CPA Australia backs Productivity Commission call to rethink occupation entry requirements
Content Summary
- Report highlights disproportionate entry requirements for financial advisers
- New tier for low-risk registered company auditor activities a positive move
Australia’s largest accounting body, CPA Australia, has welcomed the Productivity Commission’s acknowledgement that entry requirements for financial advisers are disproportionate to the level of risk, which is contributing to the sharp decline in the number of advisers and limiting the public’s access to affordable advice.
The number of financial advisers listed on the Financial Adviser Register has almost halved in six years, down from 26,500 in 2019 to just 15,300 as of July 2025.
CPA Australia Chief Executive Officer, Chris Freeland AM, says the Commission’s draft recommendation to remove excessive occupational entry regulations that offer limited benefits could be an encouraging first step to achieve reforms for financial advisers.
“We’re pleased that the Productivity Commission has acknowledged our calls for an overhaul of the entry requirements for financial advisers, which is ultimately having a detrimental effect on the public’s ability to seek professional financial advice at a time when they need it most, such as nearing retirement,” said Mr Freeland.
“The cumulative effect of the regulatory burden imposed on the profession in recent years has demoralised advisers to the point where many are now walking away from businesses they grew from the ground up, while fewer new professionals are entering it to fill the gap because of the current entry requirements.
“Government needs to work constructively with the profession to understand these issues and begin to address them before the number of financial advisers reaches a critical level.

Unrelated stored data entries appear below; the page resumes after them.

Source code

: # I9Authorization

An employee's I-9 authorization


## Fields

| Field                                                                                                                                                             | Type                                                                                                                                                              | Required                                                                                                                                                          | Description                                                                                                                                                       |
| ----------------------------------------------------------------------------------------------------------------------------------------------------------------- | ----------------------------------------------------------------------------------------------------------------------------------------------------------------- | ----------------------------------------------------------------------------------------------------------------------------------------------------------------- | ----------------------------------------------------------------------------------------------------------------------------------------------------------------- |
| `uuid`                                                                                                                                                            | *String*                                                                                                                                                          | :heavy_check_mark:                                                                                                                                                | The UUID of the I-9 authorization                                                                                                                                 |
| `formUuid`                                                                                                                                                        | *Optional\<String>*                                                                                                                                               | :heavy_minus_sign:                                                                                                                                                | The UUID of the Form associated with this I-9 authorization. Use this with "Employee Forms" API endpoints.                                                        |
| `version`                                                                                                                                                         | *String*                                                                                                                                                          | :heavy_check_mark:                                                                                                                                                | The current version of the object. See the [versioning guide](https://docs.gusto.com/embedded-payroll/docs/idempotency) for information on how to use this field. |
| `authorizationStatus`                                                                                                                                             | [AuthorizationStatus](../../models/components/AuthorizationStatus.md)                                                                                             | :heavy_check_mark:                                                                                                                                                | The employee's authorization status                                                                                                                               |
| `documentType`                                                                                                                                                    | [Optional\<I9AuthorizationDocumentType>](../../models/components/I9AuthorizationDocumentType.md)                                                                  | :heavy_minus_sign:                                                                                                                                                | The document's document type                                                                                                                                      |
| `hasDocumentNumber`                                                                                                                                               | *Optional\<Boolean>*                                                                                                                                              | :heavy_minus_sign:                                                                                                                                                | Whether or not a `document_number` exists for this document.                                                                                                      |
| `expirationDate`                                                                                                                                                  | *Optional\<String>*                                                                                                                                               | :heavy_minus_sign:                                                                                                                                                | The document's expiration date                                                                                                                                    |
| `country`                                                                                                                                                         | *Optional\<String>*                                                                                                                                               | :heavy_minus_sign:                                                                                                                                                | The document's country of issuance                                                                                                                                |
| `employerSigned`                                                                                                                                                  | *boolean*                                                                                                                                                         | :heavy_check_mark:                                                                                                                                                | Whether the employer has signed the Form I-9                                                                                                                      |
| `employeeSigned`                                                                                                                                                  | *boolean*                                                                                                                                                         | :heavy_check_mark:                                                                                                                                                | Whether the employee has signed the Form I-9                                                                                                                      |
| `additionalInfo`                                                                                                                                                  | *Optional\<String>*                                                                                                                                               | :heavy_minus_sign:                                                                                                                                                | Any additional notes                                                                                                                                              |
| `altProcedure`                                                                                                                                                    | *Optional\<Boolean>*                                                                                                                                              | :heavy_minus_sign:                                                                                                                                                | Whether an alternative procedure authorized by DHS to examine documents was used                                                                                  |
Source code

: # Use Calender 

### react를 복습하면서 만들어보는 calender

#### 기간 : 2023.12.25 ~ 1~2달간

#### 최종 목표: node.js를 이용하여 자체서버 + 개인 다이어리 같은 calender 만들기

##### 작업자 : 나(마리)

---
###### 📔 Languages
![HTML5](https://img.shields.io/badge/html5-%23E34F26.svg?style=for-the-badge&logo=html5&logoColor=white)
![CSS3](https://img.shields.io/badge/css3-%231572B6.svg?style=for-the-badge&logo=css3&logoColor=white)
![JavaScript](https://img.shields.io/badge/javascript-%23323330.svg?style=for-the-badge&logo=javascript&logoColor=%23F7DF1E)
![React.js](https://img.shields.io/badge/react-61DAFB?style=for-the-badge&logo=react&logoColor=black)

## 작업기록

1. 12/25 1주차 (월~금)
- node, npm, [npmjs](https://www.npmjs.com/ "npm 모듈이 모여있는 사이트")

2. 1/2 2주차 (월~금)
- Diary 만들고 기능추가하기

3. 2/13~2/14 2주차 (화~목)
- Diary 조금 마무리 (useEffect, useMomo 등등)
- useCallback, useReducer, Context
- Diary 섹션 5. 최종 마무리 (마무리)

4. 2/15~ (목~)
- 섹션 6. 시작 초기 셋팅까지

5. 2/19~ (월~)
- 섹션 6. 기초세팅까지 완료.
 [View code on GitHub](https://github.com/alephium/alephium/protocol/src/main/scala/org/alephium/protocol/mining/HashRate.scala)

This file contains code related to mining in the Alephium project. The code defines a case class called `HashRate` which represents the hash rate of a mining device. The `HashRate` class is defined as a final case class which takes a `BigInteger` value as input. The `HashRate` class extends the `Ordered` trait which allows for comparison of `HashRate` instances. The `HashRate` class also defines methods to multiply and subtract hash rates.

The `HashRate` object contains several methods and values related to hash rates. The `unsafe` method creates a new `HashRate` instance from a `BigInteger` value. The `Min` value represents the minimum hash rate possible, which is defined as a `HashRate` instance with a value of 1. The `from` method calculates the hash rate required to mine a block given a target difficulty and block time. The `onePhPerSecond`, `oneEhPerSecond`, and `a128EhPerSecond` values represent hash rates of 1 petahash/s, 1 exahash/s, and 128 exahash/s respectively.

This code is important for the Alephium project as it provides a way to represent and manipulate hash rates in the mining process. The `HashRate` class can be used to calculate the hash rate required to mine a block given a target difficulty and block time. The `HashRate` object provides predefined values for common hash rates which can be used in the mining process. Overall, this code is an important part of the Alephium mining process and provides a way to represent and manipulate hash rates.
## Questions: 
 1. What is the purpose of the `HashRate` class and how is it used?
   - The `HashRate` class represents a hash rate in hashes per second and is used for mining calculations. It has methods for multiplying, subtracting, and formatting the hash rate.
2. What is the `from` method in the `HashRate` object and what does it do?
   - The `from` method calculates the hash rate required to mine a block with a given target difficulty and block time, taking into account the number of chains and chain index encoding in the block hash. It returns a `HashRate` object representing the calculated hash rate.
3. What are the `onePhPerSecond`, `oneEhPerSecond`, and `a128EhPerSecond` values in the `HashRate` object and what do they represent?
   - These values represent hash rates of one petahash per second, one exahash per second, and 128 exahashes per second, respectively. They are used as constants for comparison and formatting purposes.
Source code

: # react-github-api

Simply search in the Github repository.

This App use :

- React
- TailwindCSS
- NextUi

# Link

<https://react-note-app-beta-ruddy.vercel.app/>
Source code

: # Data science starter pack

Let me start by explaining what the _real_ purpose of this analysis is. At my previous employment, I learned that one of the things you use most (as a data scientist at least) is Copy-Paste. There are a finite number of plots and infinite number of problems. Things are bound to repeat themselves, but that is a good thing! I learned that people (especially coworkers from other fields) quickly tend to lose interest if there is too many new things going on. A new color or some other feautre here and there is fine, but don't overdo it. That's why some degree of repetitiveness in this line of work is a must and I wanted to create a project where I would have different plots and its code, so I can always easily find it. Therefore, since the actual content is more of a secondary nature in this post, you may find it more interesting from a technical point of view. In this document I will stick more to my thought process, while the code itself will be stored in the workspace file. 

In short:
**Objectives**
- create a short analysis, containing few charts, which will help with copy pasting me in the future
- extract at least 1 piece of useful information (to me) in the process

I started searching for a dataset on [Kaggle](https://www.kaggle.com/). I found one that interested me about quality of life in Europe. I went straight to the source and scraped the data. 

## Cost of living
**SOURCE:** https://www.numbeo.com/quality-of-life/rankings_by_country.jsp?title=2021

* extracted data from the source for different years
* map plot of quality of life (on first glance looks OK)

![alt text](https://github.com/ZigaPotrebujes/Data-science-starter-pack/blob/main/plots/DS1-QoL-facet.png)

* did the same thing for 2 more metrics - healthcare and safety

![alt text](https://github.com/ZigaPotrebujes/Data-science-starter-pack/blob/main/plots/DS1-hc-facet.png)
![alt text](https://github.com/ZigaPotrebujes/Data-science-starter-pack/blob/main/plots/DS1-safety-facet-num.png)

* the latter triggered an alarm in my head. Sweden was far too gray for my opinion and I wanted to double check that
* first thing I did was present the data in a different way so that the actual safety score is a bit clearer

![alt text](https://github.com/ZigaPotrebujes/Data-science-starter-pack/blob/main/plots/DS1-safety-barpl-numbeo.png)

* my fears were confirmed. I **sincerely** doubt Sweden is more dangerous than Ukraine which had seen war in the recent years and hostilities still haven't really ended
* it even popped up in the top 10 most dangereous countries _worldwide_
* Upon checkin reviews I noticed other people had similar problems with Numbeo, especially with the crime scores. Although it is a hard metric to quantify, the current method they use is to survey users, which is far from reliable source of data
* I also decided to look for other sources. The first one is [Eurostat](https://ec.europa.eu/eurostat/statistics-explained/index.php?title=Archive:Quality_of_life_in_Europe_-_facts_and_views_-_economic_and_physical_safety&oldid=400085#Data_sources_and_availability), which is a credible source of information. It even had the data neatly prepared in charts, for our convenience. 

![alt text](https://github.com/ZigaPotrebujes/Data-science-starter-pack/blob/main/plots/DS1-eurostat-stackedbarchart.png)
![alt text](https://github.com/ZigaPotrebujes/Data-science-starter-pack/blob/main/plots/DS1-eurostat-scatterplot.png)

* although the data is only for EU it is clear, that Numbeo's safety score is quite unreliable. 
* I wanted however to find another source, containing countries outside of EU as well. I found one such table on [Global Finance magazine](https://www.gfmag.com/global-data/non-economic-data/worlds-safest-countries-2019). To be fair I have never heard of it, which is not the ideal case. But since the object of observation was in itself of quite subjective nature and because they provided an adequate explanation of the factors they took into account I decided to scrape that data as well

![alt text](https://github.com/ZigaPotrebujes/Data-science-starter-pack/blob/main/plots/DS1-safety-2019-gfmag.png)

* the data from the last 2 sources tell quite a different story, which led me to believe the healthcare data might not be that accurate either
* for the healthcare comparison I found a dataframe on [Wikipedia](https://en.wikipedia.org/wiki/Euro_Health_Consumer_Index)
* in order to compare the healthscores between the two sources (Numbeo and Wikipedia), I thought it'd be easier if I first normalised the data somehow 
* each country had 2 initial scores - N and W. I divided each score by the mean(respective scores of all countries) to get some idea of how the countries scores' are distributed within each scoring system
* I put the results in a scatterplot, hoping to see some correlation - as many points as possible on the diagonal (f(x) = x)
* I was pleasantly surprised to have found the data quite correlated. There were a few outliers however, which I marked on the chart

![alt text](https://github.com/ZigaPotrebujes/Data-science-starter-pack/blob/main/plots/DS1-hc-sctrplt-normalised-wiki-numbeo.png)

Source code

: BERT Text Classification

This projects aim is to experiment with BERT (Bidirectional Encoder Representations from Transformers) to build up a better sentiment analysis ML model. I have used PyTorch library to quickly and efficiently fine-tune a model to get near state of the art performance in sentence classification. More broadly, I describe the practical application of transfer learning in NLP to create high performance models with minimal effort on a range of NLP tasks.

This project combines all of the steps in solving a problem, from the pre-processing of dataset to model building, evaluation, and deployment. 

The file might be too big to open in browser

The Productivity Commission acknowledging that entry requirements are disproportionate to the level of risk is a positive step in the right direction.”
CPA Australia also welcomes the Productivity Commission’s recommendation to revise requirements for Registered Company Auditors (RCAs) by introducing a tier of licensing for lower-risk assurance activities.
“The entry requirements for RCAs are highly restrictive, which is necessary to ensure the appropriate level of expertise and regulatory oversight for the audit of highly complex entities such as listed companies or multinational enterprises,” said Mr Freeland.
“However, the current entry requirements do not adequately differentiate between various audit risks, leading to unnecessary barriers and costs for lower-risk audit engagements. This risks undermining the pipeline of future auditors at a time when demand for independent assurance is growing, particularly in emerging areas like sustainability reporting.
“The current regulatory demands, while intended to maintain high audit quality for more complex entities, disproportionately impact small accounting firms and sole practitioners, making becoming an RCA increasingly difficult. The recommendation to introduce a new tier of licensing for lower-risk assurance activities is practical and sensible.”
CPA Australia is also encouraged by the Productivity Commission’s recommendation to provide targeted incentives to lift work-related training rates in SMEs, but urges the government not to overlook the need to support small business owners in upskilling, especially when it comes to new technologies such as artificial intelligence.